▶ **Records for this exercise**
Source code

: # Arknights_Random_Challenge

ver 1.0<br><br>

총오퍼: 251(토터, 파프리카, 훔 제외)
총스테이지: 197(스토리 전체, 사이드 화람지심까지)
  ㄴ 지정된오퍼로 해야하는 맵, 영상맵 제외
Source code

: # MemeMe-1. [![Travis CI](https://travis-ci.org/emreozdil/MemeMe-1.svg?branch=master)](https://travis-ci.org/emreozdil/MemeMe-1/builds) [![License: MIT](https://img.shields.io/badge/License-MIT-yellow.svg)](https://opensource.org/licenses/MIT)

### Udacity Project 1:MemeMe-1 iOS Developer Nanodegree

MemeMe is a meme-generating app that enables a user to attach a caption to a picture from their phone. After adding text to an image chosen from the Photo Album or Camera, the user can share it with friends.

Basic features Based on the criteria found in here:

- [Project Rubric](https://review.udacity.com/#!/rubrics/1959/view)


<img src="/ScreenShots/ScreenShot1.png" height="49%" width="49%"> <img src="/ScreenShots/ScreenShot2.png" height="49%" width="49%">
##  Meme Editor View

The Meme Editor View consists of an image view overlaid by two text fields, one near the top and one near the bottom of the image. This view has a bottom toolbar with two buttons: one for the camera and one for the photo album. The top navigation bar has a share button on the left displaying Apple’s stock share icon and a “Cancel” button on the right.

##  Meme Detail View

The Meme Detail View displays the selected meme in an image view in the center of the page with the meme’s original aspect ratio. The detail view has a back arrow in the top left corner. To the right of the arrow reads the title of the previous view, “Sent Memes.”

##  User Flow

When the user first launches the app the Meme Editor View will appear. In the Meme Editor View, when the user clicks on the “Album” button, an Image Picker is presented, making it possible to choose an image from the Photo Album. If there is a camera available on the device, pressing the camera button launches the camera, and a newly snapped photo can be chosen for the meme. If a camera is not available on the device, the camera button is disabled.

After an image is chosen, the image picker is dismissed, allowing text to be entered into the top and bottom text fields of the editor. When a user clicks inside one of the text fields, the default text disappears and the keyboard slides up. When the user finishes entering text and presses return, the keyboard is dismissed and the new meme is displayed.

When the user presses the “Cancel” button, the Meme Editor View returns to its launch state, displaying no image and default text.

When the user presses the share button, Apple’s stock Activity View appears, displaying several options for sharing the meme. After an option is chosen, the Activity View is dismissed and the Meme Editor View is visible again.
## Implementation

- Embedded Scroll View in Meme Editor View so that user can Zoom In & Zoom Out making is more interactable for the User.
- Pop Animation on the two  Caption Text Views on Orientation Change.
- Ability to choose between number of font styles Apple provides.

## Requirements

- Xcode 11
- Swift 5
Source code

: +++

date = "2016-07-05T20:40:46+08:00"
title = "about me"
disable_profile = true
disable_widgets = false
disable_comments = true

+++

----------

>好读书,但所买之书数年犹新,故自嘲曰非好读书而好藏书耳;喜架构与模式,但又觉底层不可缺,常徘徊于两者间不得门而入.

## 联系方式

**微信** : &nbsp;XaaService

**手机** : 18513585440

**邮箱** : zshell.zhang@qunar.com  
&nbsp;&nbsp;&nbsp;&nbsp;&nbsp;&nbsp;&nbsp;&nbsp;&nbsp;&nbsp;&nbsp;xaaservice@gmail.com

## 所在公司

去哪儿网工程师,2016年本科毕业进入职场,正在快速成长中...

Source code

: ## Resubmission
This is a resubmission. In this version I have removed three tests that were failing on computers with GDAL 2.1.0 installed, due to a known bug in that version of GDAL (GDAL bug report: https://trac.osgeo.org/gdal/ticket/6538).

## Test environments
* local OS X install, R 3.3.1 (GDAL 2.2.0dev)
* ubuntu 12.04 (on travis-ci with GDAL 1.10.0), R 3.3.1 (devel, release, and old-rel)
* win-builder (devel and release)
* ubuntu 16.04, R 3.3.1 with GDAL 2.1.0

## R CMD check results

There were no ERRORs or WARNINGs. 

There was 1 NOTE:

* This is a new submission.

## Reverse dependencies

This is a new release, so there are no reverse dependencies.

▶ **Problem to work on**
Lines of the listing above that contain the word "release" must all be copied.

▶ **Exercise answer**
* ubuntu 12.04 (on travis-ci with GDAL 1.10.0), R 3.3.1 (devel, release, and old-rel)
* win-builder (devel and release)
This is a new release, so there are no reverse dependencies.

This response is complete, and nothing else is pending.